Saved data entries
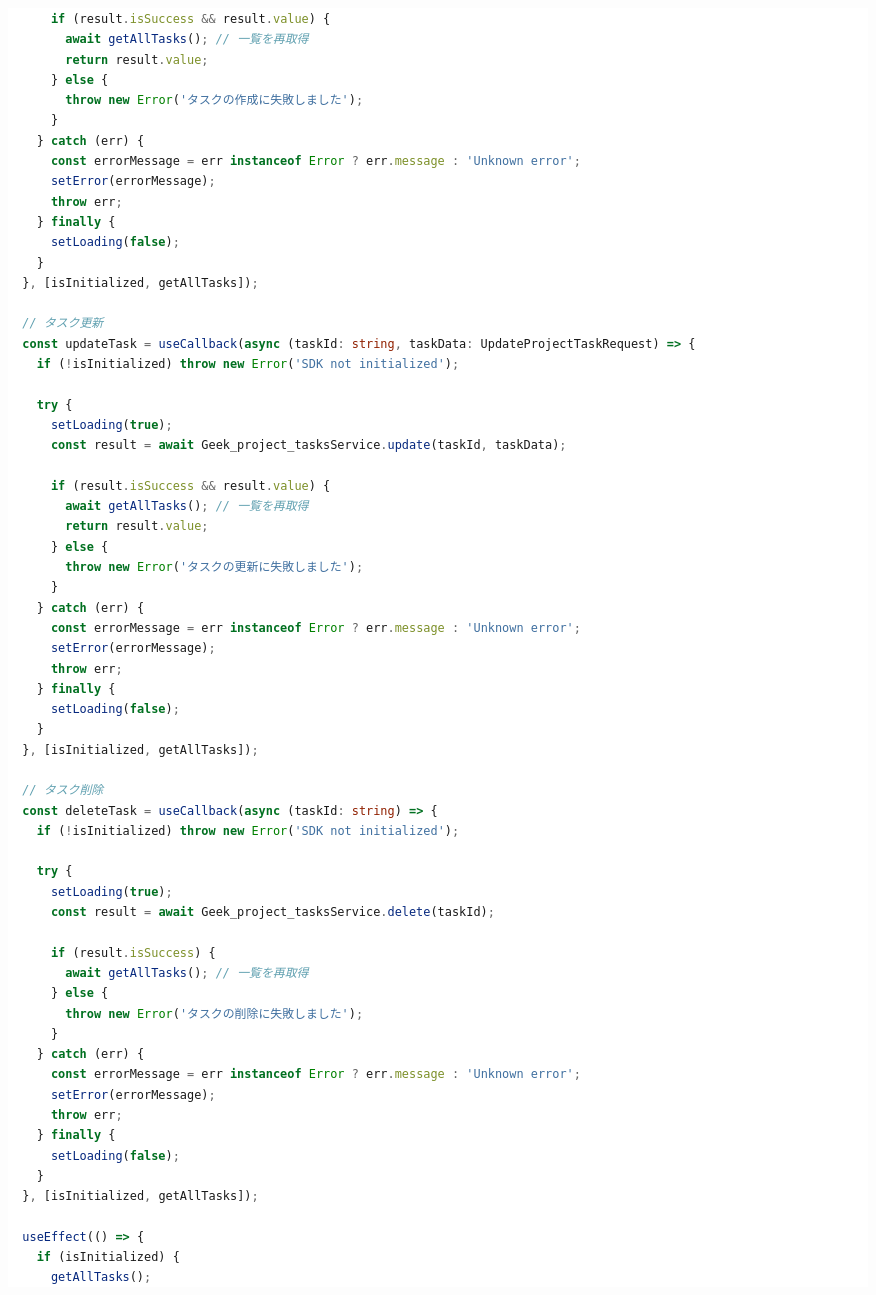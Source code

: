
 ```typescript
      if (result.isSuccess && result.value) {
        await getAllTasks(); // 一覧を再取得
        return result.value;
      } else {
        throw new Error('タスクの作成に失敗しました');
      }
    } catch (err) {
      const errorMessage = err instanceof Error ? err.message : 'Unknown error';
      setError(errorMessage);
      throw err;
    } finally {
      setLoading(false);
    }
  }, [isInitialized, getAllTasks]);

  // タスク更新
  const updateTask = useCallback(async (taskId: string, taskData: UpdateProjectTaskRequest) => {
    if (!isInitialized) throw new Error('SDK not initialized');

    try {
      setLoading(true);
      const result = await Geek_project_tasksService.update(taskId, taskData);

      if (result.isSuccess && result.value) {
        await getAllTasks(); // 一覧を再取得
        return result.value;
      } else {
        throw new Error('タスクの更新に失敗しました');
      }
    } catch (err) {
      const errorMessage = err instanceof Error ? err.message : 'Unknown error';
      setError(errorMessage);
      throw err;
    } finally {
      setLoading(false);
    }
  }, [isInitialized, getAllTasks]);

  // タスク削除
  const deleteTask = useCallback(async (taskId: string) => {
    if (!isInitialized) throw new Error('SDK not initialized');

    try {
      setLoading(true);
      const result = await Geek_project_tasksService.delete(taskId);

      if (result.isSuccess) {
        await getAllTasks(); // 一覧を再取得
      } else {
        throw new Error('タスクの削除に失敗しました');
      }
    } catch (err) {
      const errorMessage = err instanceof Error ? err.message : 'Unknown error';
      setError(errorMessage);
      throw err;
    } finally {
      setLoading(false);
    }
  }, [isInitialized, getAllTasks]);

  useEffect(() => {
    if (isInitialized) {
      getAllTasks();
```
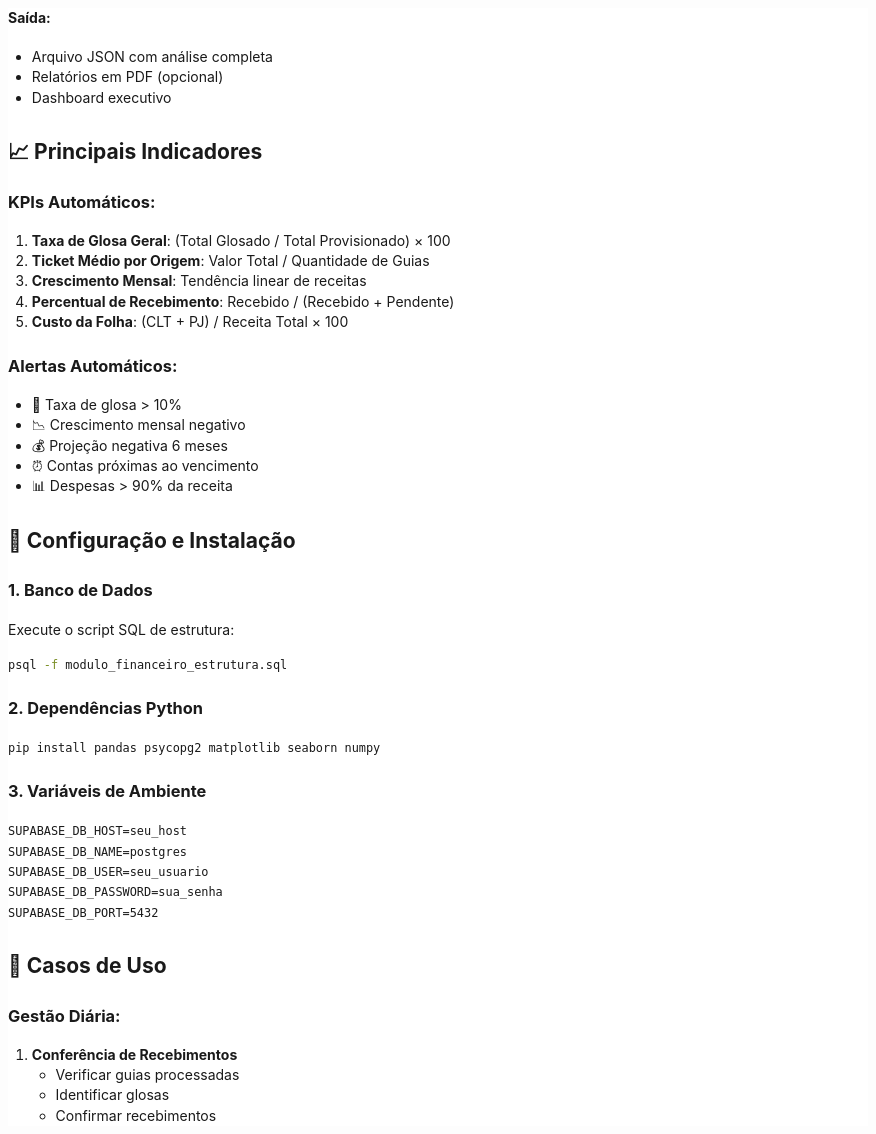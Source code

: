 #### Saída:
- Arquivo JSON com análise completa
- Relatórios em PDF (opcional)
- Dashboard executivo

## 📈 Principais Indicadores

### KPIs Automáticos:
1. **Taxa de Glosa Geral**: (Total Glosado / Total Provisionado) × 100
2. **Ticket Médio por Origem**: Valor Total / Quantidade de Guias
3. **Crescimento Mensal**: Tendência linear de receitas
4. **Percentual de Recebimento**: Recebido / (Recebido + Pendente)
5. **Custo da Folha**: (CLT + PJ) / Receita Total × 100

### Alertas Automáticos:
- 🚨 Taxa de glosa > 10%
- 📉 Crescimento mensal negativo
- 💰 Projeção negativa 6 meses
- ⏰ Contas próximas ao vencimento
- 📊 Despesas > 90% da receita

## 🔧 Configuração e Instalação

### 1. Banco de Dados
Execute o script SQL de estrutura:
```bash
psql -f modulo_financeiro_estrutura.sql
```

### 2. Dependências Python
```bash
pip install pandas psycopg2 matplotlib seaborn numpy
```

### 3. Variáveis de Ambiente
```env
SUPABASE_DB_HOST=seu_host
SUPABASE_DB_NAME=postgres
SUPABASE_DB_USER=seu_usuario
SUPABASE_DB_PASSWORD=sua_senha
SUPABASE_DB_PORT=5432
```

## 🎯 Casos de Uso

### Gestão Diária:
1. **Conferência de Recebimentos**
   - Verificar guias processadas
   - Identificar glosas
   - Confirmar recebimentos
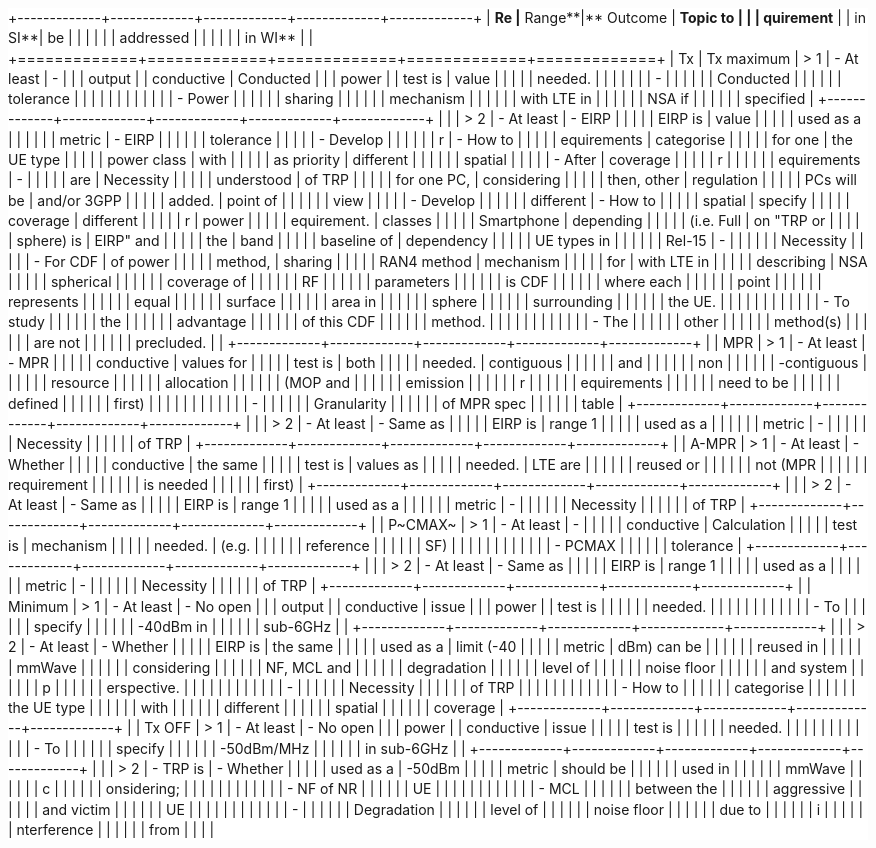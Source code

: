 +-------------+-------------+-------------+-------------+-------------+ | **Re |** Range**|** Outcome | **Topic to | | | quirement** | | in SI**| be | | | | | | addressed | | | | | | in WI** | | +=============+=============+=============+=============+=============+ | Tx | Tx maximum | > 1 | - At least | - | | | output | | conductive | Conducted | | | power | | test is | value | | | | | needed. | | | | | | | - | | | | | | Conducted | | | | | | tolerance | | | | | | | | | | | | - Power | | | | | | sharing | | | | | | mechanism | | | | | | with LTE in | | | | | | NSA if | | | | | | specified | +-------------+-------------+-------------+-------------+-------------+ | | | > 2 | - At least | - EIRP | | | | | EIRP is | value | | | | | used as a | | | | | | metric | - EIRP | | | | | | tolerance | | | | | - Develop | | | | | | r | - How to | | | | | equirements | categorise | | | | | for one | the UE type | | | | | power class | with | | | | | as priority | different | | | | | | spatial | | | | | - After | coverage | | | | | r | | | | | | equirements | - | | | | | are | Necessity | | | | | understood | of TRP | | | | | for one PC, | considering | | | | | then, other | regulation | | | | | PCs will be | and/or 3GPP | | | | | added. | point of | | | | | | view | | | | | - Develop | | | | | | different | - How to | | | | | spatial | specify | | | | | coverage | different | | | | | r | power | | | | | equirement. | classes | | | | | Smartphone | depending | | | | | (i.e. Full | on "TRP or | | | | | sphere) is | EIRP" and | | | | | the | band | | | | | baseline of | dependency | | | | | UE types in | | | | | | Rel-15 | - | | | | | | Necessity | | | | | - For CDF | of power | | | | | method, | sharing | | | | | RAN4 method | mechanism | | | | | for | with LTE in | | | | | describing | NSA | | | | | spherical | | | | | | coverage of | | | | | | RF | | | | | | parameters | | | | | | is CDF | | | | | | where each | | | | | | point | | | | | | represents | | | | | | equal | | | | | | surface | | | | | | area in | | | | | | sphere | | | | | | surrounding | | | | | | the UE. | | | | | | | | | | | | - To study | | | | | | the | | | | | | advantage | | | | | | of this CDF | | | | | | method. | | | | | | | | | | | | - The | | | | | | other | | | | | | method(s) | | | | | | are not | | | | | | precluded. | | +-------------+-------------+-------------+-------------+-------------+ | | MPR | > 1 | - At least | - MPR | | | | | conductive | values for | | | | | test is | both | | | | | needed. | contiguous | | | | | | and | | | | | | non | | | | | | -contiguous | | | | | | resource | | | | | | allocation | | | | | | (MOP and | | | | | | emission | | | | | | r | | | | | | equirements | | | | | | need to be | | | | | | defined | | | | | | first) | | | | | | | | | | | | - | | | | | | Granularity | | | | | | of MPR spec | | | | | | table | +-------------+-------------+-------------+-------------+-------------+ | | | > 2 | - At least | - Same as | | | | | EIRP is | range 1 | | | | | used as a | | | | | | metric | - | | | | | | Necessity | | | | | | of TRP | +-------------+-------------+-------------+-------------+-------------+ | | A-MPR | > 1 | - At least | - Whether | | | | | conductive | the same | | | | | test is | values as | | | | | needed. | LTE are | | | | | | reused or | | | | | | not (MPR | | | | | | requirement | | | | | | is needed | | | | | | first) | +-------------+-------------+-------------+-------------+-------------+ | | | > 2 | - At least | - Same as | | | | | EIRP is | range 1 | | | | | used as a | | | | | | metric | - | | | | | | Necessity | | | | | | of TRP | +-------------+-------------+-------------+-------------+-------------+ | | P~CMAX~ | > 1 | - At least | - | | | | | conductive | Calculation | | | | | test is | mechanism | | | | | needed. | (e.g. | | | | | | reference | | | | | | SF) | | | | | | | | | | | | - PCMAX | | | | | | tolerance | +-------------+-------------+-------------+-------------+-------------+ | | | > 2 | - At least | - Same as | | | | | EIRP is | range 1 | | | | | used as a | | | | | | metric | - | | | | | | Necessity | | | | | | of TRP | +-------------+-------------+-------------+-------------+-------------+ | | Minimum | > 1 | - At least | - No open | | | output | | conductive | issue | | | power | | test is | | | | | | needed. | | | | | | | | | | | | - To | | | | | | specify | | | | | | -40dBm in | | | | | | sub-6GHz | | +-------------+-------------+-------------+-------------+-------------+ | | | > 2 | - At least | - Whether | | | | | EIRP is | the same | | | | | used as a | limit (-40 | | | | | metric | dBm) can be | | | | | | reused in | | | | | | mmWave | | | | | | considering | | | | | | NF, MCL and | | | | | | degradation | | | | | | level of | | | | | | noise floor | | | | | | and system | | | | | | p | | | | | | erspective. | | | | | | | | | | | | - | | | | | | Necessity | | | | | | of TRP | | | | | | | | | | | | - How to | | | | | | categorise | | | | | | the UE type | | | | | | with | | | | | | different | | | | | | spatial | | | | | | coverage | +-------------+-------------+-------------+-------------+-------------+ | | Tx OFF | > 1 | - At least | - No open | | | power | | conductive | issue | | | | | test is | | | | | | needed. | | | | | | | | | | | | - To | | | | | | specify | | | | | | -50dBm/MHz | | | | | | in sub-6GHz | | +-------------+-------------+-------------+-------------+-------------+ | | | > 2 | - TRP is | - Whether | | | | | used as a | -50dBm | | | | | metric | should be | | | | | | used in | | | | | | mmWave | | | | | | c | | | | | | onsidering; | | | | | | | | | | | | - NF of NR | | | | | | UE | | | | | | | | | | | | - MCL | | | | | | between the | | | | | | aggressive | | | | | | and victim | | | | | | UE | | | | | | | | | | | | - | | | | | | Degradation | | | | | | level of | | | | | | noise floor | | | | | | due to | | | | | | i | | | | | | nterference | | | | | | from | | | |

§ Work to complete:
Wherever the string "const" appears in a line of the records, copy that line.

§ Exercise solution:
      const errorMessage = err instanceof Error ? err.message : 'Unknown error';
  const updateTask = useCallback(async (taskId: string, taskData: UpdateProjectTaskRequest) => {
      const result = await Geek_project_tasksService.update(taskId, taskData);
      const errorMessage = err instanceof Error ? err.message : 'Unknown error';
  const deleteTask = useCallback(async (taskId: string) => {
      const result = await Geek_project_tasksService.delete(taskId);
      const errorMessage = err instanceof Error ? err.message : 'Unknown error';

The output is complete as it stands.